Debnath Ripon Kumar, Rahman Md Abdur, Azam Sami, Zhang Yan, Jonkman Mirjam
Department of Computer Science and Engineering, United International University, Dhaka, 1212, Bangladesh.
Faculty of Science and Technology, Charles Darwin University, Northern Territory, 0909, Darwin, Australia.
J Cancer Res Clin Oncol. 2025 Jul 17;151(7):215. doi: 10.1007/s00432-025-06256-0.
Precise liver segmentation is critical for accurate diagnosis and effective treatment planning, serving as a foundation for medical image analysis. However, existing methods struggle with limited labeled data, poor generalizability, and insufficient integration of anatomical and clinical features. To address these limitations, we propose a novel Few-Shot Segmentation model with Unified Liver Representation (FSS-ULivR), which employs a ResNet-based encoder enhanced with Squeeze-and-Excitation modules to improve feature learning, an enhanced prototype module that utilizes a transformer block and channel attention for dynamic feature refinement, and a decoder with improved attention gates and residual refinement strategies to recover spatial details from encoder skip connections. Through extensive experiments, our FSS-ULivR model achieved an outstanding Dice coefficient of 98.94%, Intersection over Union (IoU) of 97.44% and a specificity of 93.78% on the Liver Tumor Segmentation Challenge dataset. Cross-dataset evaluations further demonstrated its generalizability, with Dice scores of 95.43%, 92.98%, 90.72%, and 94.05% on 3DIRCADB01, Colorectal Liver Metastases, Computed Tomography Organs (CT-ORG), and Medical Segmentation Decathlon Task 3: Liver datasets, respectively. In multi-organ segmentation on CT-ORG, it delivered Dice scores ranging from 85.93% to 94.26% across bladder, bones, kidneys, and lungs. For brain tumor segmentation on BraTS 2019 and 2020 datasets, average Dice scores were 90.64% and 89.36% across whole tumor, tumor core, and enhancing tumor regions. These results emphasize the clinical importance of our model by demonstrating its ability to deliver precise and reliable segmentation through artificial intelligence techniques and engineering solutions, even in scenarios with scarce annotated data.

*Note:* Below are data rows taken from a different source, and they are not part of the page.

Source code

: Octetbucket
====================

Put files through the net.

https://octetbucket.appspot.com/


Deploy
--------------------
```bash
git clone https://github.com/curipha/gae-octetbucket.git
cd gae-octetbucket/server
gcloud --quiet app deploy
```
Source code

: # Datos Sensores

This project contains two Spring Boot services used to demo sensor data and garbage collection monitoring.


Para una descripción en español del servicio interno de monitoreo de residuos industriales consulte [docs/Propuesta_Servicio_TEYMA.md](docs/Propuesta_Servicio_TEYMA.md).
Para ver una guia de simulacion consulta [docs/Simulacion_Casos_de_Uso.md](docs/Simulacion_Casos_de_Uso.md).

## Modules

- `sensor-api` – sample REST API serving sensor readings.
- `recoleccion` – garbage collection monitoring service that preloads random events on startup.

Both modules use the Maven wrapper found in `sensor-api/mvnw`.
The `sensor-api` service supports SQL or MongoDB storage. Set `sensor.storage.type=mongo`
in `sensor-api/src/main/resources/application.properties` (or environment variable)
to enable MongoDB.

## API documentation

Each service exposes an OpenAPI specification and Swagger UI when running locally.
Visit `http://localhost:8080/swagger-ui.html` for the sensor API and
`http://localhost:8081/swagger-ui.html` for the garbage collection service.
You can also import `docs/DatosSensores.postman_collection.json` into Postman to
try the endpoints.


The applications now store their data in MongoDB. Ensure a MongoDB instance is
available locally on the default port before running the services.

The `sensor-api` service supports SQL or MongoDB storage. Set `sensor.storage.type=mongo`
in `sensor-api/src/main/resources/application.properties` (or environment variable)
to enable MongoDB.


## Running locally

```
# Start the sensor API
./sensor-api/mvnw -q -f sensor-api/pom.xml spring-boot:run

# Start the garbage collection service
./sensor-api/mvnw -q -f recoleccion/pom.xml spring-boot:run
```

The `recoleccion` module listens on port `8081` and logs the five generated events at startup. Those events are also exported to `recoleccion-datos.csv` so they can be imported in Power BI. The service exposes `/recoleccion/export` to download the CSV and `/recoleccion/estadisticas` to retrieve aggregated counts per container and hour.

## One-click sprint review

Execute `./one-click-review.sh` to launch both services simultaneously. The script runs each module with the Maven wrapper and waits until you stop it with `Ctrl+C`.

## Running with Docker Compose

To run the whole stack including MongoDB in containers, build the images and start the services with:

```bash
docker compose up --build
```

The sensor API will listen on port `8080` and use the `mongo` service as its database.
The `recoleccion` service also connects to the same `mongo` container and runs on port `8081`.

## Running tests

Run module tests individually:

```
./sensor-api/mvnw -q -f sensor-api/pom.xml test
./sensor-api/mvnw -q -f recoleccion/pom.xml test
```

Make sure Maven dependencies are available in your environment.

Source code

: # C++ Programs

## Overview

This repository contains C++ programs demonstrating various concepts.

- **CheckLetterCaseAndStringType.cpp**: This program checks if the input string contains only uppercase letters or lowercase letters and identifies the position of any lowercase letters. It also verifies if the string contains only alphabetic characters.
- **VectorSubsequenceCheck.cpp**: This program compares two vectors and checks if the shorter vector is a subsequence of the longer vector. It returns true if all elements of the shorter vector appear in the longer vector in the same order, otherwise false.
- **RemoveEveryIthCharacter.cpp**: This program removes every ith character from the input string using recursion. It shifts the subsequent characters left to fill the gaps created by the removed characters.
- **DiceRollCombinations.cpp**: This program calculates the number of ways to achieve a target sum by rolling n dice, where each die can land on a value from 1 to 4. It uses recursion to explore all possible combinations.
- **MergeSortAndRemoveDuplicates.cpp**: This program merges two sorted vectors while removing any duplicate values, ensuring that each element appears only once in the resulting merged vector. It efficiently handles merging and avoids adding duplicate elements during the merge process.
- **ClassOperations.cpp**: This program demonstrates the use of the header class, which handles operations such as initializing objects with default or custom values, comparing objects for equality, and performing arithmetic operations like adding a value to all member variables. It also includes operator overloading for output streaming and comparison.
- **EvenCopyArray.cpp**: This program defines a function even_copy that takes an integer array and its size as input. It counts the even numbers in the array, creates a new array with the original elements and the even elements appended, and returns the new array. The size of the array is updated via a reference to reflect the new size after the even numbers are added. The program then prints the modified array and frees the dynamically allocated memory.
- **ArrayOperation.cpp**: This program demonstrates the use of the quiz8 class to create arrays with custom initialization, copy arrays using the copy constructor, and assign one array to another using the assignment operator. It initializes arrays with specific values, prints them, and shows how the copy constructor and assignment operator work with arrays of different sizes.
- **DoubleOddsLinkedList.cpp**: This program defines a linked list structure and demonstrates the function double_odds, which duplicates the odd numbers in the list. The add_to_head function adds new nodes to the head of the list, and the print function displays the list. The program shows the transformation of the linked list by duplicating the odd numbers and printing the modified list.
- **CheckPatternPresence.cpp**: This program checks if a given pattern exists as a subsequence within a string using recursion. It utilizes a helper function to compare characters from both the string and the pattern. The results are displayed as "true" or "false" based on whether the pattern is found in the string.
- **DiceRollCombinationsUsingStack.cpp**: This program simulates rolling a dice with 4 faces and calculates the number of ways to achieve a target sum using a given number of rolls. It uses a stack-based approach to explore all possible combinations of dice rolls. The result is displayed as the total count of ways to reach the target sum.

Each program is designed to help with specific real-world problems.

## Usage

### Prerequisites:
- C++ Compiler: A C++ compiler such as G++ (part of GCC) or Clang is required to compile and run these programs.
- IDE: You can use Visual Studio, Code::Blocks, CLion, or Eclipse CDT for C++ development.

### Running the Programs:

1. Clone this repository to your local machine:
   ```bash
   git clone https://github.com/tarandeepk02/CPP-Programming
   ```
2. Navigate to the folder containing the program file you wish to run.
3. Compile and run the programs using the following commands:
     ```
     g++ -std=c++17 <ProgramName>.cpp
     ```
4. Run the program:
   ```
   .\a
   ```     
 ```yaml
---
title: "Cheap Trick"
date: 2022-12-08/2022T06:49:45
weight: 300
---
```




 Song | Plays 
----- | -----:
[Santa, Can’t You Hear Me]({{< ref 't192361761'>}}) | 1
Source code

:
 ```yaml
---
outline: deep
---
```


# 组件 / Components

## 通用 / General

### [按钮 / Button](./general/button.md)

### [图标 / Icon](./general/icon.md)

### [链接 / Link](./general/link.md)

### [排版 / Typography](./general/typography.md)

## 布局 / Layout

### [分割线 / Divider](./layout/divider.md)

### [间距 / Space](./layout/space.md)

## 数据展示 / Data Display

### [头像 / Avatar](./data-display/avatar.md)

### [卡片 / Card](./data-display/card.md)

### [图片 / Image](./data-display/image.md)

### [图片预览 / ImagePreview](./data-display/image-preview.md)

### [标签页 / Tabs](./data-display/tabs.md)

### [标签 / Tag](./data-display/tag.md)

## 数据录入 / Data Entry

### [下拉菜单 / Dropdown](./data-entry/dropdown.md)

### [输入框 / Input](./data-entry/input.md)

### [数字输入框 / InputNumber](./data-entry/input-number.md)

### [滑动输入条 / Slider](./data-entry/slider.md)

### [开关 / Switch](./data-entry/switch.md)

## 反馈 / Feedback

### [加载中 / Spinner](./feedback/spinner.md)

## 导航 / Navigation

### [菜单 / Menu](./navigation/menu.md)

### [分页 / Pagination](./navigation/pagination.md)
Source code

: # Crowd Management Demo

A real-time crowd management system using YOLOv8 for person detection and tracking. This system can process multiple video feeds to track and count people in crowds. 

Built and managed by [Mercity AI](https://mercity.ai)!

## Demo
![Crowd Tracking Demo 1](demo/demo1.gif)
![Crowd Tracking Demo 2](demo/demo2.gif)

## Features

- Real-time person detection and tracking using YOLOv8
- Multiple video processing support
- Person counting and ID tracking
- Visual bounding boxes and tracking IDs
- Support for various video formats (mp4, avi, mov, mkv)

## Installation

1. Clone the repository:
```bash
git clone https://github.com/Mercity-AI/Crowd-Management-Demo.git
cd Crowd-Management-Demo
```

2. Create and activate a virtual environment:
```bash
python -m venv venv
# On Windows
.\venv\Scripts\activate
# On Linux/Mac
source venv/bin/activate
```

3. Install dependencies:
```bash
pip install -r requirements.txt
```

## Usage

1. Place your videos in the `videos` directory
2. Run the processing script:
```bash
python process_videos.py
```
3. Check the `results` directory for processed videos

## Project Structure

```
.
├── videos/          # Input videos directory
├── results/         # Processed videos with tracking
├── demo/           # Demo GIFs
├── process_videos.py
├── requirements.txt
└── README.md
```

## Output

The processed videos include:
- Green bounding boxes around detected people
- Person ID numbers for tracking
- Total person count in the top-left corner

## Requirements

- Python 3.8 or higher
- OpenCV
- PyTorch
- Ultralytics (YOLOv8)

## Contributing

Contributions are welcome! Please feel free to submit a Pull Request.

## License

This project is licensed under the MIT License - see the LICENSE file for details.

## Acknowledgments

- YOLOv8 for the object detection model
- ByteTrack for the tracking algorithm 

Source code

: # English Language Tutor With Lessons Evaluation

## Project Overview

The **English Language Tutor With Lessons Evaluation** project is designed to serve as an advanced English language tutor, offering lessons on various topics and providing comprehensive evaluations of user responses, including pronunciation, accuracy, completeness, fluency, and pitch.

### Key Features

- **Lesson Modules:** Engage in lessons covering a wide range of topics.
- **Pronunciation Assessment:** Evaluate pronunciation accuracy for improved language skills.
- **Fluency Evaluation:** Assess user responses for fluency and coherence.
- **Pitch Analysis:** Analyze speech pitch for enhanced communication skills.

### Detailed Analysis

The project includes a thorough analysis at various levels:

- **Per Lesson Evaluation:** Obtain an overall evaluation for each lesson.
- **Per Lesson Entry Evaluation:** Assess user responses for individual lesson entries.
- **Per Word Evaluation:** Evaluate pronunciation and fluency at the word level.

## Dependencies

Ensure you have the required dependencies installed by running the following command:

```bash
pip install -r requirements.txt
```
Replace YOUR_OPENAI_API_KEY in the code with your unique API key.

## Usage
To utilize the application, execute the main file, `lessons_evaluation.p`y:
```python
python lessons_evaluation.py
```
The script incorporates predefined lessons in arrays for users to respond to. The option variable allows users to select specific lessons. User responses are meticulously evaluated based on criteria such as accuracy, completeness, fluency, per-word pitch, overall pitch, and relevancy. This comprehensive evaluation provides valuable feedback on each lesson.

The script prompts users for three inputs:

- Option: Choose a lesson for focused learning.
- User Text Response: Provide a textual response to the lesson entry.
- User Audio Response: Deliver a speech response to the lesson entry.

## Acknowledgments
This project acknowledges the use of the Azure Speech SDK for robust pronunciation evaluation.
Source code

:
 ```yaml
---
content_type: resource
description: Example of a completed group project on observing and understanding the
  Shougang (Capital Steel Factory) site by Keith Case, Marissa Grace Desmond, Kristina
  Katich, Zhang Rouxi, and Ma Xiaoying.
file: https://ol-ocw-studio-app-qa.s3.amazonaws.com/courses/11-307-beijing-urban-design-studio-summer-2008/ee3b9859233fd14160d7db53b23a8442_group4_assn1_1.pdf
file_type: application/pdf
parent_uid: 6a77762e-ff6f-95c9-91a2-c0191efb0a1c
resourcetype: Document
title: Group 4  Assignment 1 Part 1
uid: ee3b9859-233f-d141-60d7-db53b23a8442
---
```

精确的肝脏分割对于准确诊断和有效的治疗规划至关重要,是医学图像分析的基础。然而,现有方法存在标记数据有限、泛化性差以及解剖和临床特征整合不足等问题。为了解决这些局限性,我们提出了一种具有统一肝脏表示的新型少样本分割模型(FSS-ULivR),该模型采用基于ResNet的编码器,并通过挤压激励模块进行增强以改善特征学习;一个增强的原型模块,利用Transformer块和通道注意力进行动态特征细化;以及一个解码器,采用改进的注意力门控和残差细化策略,从编码器跳跃连接中恢复空间细节。通过大量实验,我们的FSS-ULivR模型在肝脏肿瘤分割挑战数据集上取得了出色的Dice系数98.94%、交并比(IoU)97.44%和特异性93.78%。跨数据集评估进一步证明了其泛化性,在3DIRCADB01、结直肠癌肝转移、计算机断层扫描器官(CT-ORG)和医学分割十项全能任务3:肝脏数据集上的Dice分数分别为95.43%、92.98%、90.72%和94.05%。在CT-ORG上的多器官分割中,它在膀胱、骨骼、肾脏和肺部的Dice分数范围为85.93%至94.26%。对于BraTS 2019和2020数据集上的脑肿瘤分割,在整个肿瘤、肿瘤核心和增强肿瘤区域的平均Dice分数分别为90.64%和89.36%。这些结果通过展示其即使在注释数据稀缺的情况下也能通过人工智能技术和工程解决方案实现精确可靠分割的能力,强调了我们模型的临床重要性。